__Work to be completed__: Look through the listing below for the word "licenses" and copy every line where it occurs.
----- Records provided -----
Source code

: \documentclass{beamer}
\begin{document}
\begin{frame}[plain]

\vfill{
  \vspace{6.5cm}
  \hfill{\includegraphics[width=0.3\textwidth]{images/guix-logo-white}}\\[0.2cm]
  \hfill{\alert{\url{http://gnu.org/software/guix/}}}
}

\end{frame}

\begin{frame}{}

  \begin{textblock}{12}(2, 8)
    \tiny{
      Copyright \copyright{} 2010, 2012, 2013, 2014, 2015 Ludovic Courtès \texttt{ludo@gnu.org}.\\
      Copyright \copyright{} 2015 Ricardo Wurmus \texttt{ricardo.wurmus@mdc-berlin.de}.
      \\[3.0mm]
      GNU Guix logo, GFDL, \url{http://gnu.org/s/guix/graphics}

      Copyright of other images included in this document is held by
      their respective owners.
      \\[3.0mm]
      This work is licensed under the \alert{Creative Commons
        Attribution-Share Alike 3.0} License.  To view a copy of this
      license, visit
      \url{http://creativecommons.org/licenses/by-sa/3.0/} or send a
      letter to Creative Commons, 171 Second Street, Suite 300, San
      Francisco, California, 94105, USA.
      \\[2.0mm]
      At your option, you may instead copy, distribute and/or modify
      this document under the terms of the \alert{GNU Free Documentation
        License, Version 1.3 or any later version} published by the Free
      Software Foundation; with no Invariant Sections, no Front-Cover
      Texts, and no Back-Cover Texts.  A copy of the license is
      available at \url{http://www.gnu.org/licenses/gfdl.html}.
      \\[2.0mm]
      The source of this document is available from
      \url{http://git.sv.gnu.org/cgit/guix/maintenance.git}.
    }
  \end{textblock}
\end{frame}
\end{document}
-----
__Output for this task__:
      \url{http://creativecommons.org/licenses/by-sa/3.0/} or send a
      available at \url{http://www.gnu.org/licenses/gfdl.html}.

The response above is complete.